## Your assignment
Within the records, which lines hold the string "working"? Report each one by copying it.

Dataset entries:
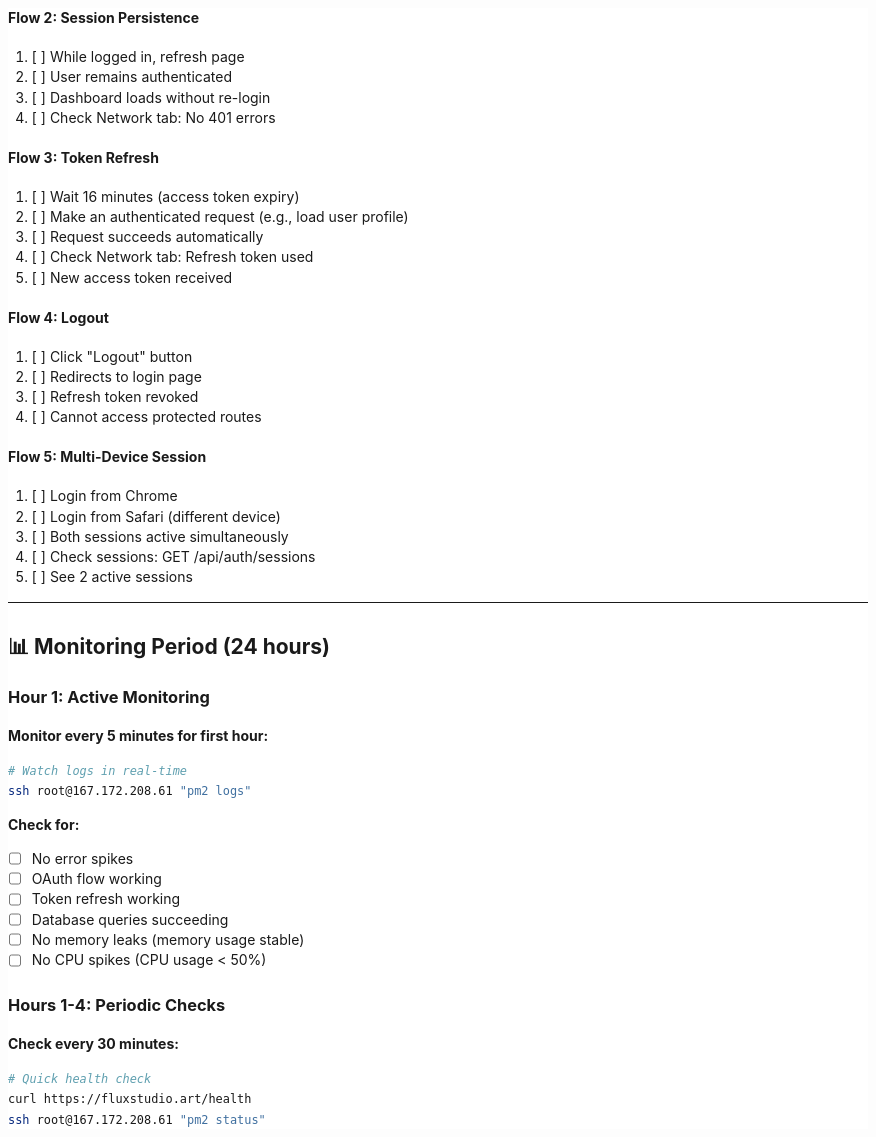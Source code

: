 #### Flow 2: Session Persistence
1. [ ] While logged in, refresh page
2. [ ] User remains authenticated
3. [ ] Dashboard loads without re-login
4. [ ] Check Network tab: No 401 errors

#### Flow 3: Token Refresh
1. [ ] Wait 16 minutes (access token expiry)
2. [ ] Make an authenticated request (e.g., load user profile)
3. [ ] Request succeeds automatically
4. [ ] Check Network tab: Refresh token used
5. [ ] New access token received

#### Flow 4: Logout
1. [ ] Click "Logout" button
2. [ ] Redirects to login page
3. [ ] Refresh token revoked
4. [ ] Cannot access protected routes

#### Flow 5: Multi-Device Session
1. [ ] Login from Chrome
2. [ ] Login from Safari (different device)
3. [ ] Both sessions active simultaneously
4. [ ] Check sessions: GET /api/auth/sessions
5. [ ] See 2 active sessions

---

## 📊 Monitoring Period (24 hours)

### Hour 1: Active Monitoring

**Monitor every 5 minutes for first hour:**

```bash
# Watch logs in real-time
ssh root@167.172.208.61 "pm2 logs"
```

**Check for:**
- [ ] No error spikes
- [ ] OAuth flow working
- [ ] Token refresh working
- [ ] Database queries succeeding
- [ ] No memory leaks (memory usage stable)
- [ ] No CPU spikes (CPU usage < 50%)

### Hours 1-4: Periodic Checks

**Check every 30 minutes:**

```bash
# Quick health check
curl https://fluxstudio.art/health
ssh root@167.172.208.61 "pm2 status"
```
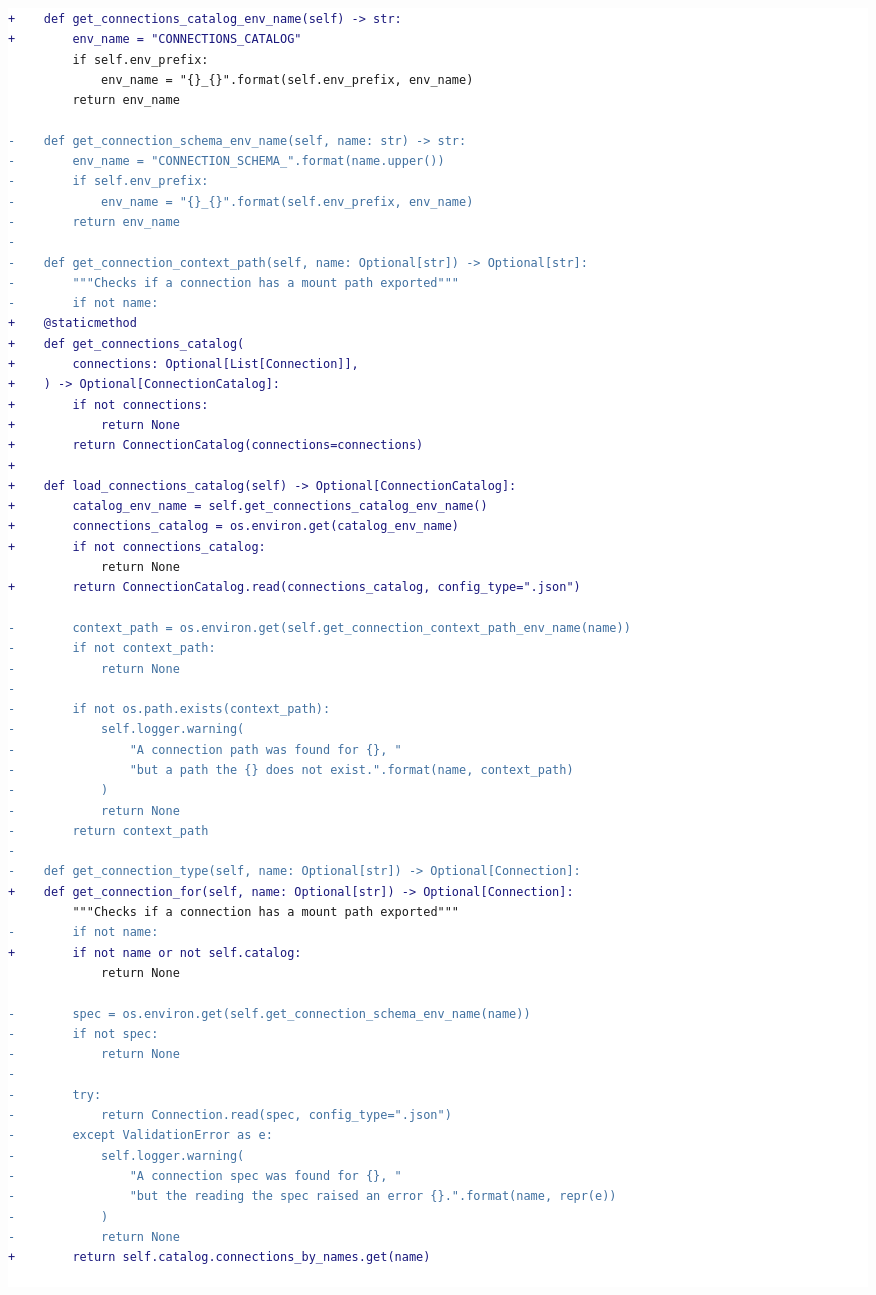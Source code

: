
 ```diff
+    def get_connections_catalog_env_name(self) -> str:
+        env_name = "CONNECTIONS_CATALOG"
         if self.env_prefix:
             env_name = "{}_{}".format(self.env_prefix, env_name)
         return env_name
 
-    def get_connection_schema_env_name(self, name: str) -> str:
-        env_name = "CONNECTION_SCHEMA_".format(name.upper())
-        if self.env_prefix:
-            env_name = "{}_{}".format(self.env_prefix, env_name)
-        return env_name
-
-    def get_connection_context_path(self, name: Optional[str]) -> Optional[str]:
-        """Checks if a connection has a mount path exported"""
-        if not name:
+    @staticmethod
+    def get_connections_catalog(
+        connections: Optional[List[Connection]],
+    ) -> Optional[ConnectionCatalog]:
+        if not connections:
+            return None
+        return ConnectionCatalog(connections=connections)
+
+    def load_connections_catalog(self) -> Optional[ConnectionCatalog]:
+        catalog_env_name = self.get_connections_catalog_env_name()
+        connections_catalog = os.environ.get(catalog_env_name)
+        if not connections_catalog:
             return None
+        return ConnectionCatalog.read(connections_catalog, config_type=".json")
 
-        context_path = os.environ.get(self.get_connection_context_path_env_name(name))
-        if not context_path:
-            return None
-
-        if not os.path.exists(context_path):
-            self.logger.warning(
-                "A connection path was found for {}, "
-                "but a path the {} does not exist.".format(name, context_path)
-            )
-            return None
-        return context_path
-
-    def get_connection_type(self, name: Optional[str]) -> Optional[Connection]:
+    def get_connection_for(self, name: Optional[str]) -> Optional[Connection]:
         """Checks if a connection has a mount path exported"""
-        if not name:
+        if not name or not self.catalog:
             return None
 
-        spec = os.environ.get(self.get_connection_schema_env_name(name))
-        if not spec:
-            return None
-
-        try:
-            return Connection.read(spec, config_type=".json")
-        except ValidationError as e:
-            self.logger.warning(
-                "A connection spec was found for {}, "
-                "but the reading the spec raised an error {}.".format(name, repr(e))
-            )
-            return None
+        return self.catalog.connections_by_names.get(name)
 
```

## Written answer
- [ ] OAuth flow working
- [ ] Token refresh working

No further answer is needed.